WHAT TO DO = What is needed is an exact transcription of every entry below, with the pictures left out.

DATA EXTRACTS =
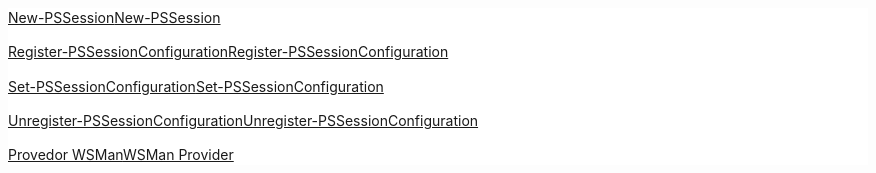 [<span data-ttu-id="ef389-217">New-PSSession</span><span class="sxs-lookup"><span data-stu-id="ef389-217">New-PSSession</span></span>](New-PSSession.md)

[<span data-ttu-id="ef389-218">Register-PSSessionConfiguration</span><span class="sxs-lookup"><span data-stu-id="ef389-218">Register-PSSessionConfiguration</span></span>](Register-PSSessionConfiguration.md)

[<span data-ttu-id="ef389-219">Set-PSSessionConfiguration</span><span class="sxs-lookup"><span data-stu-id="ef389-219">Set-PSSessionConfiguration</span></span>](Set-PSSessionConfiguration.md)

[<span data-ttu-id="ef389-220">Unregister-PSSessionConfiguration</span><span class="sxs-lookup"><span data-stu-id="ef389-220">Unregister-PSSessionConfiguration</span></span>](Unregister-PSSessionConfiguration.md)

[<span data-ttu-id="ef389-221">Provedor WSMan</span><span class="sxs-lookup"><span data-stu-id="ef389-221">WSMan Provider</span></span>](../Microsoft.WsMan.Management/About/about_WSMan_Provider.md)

RESULT OF THIS TASK =
 [<span data-ttu-id="ef389-217">New-PSSession</span><span class="sxs-lookup"><span data-stu-id="ef389-217">New-PSSession</span></span>](New-PSSession.md)

[<span data-ttu-id="ef389-218">Register-PSSessionConfiguration</span><span class="sxs-lookup"><span data-stu-id="ef389-218">Register-PSSessionConfiguration</span></span>](Register-PSSessionConfiguration.md)

[<span data-ttu-id="ef389-219">Set-PSSessionConfiguration</span><span class="sxs-lookup"><span data-stu-id="ef389-219">Set-PSSessionConfiguration</span></span>](Set-PSSessionConfiguration.md)

[<span data-ttu-id="ef389-220">Unregister-PSSessionConfiguration</span><span class="sxs-lookup"><span data-stu-id="ef389-220">Unregister-PSSessionConfiguration</span></span>](Unregister-PSSessionConfiguration.md)

[<span data-ttu-id="ef389-221">Provedor WSMan</span><span class="sxs-lookup"><span data-stu-id="ef389-221">WSMan Provider</span></span>](../Microsoft.WsMan.Management/About/about_WSMan_Provider.md)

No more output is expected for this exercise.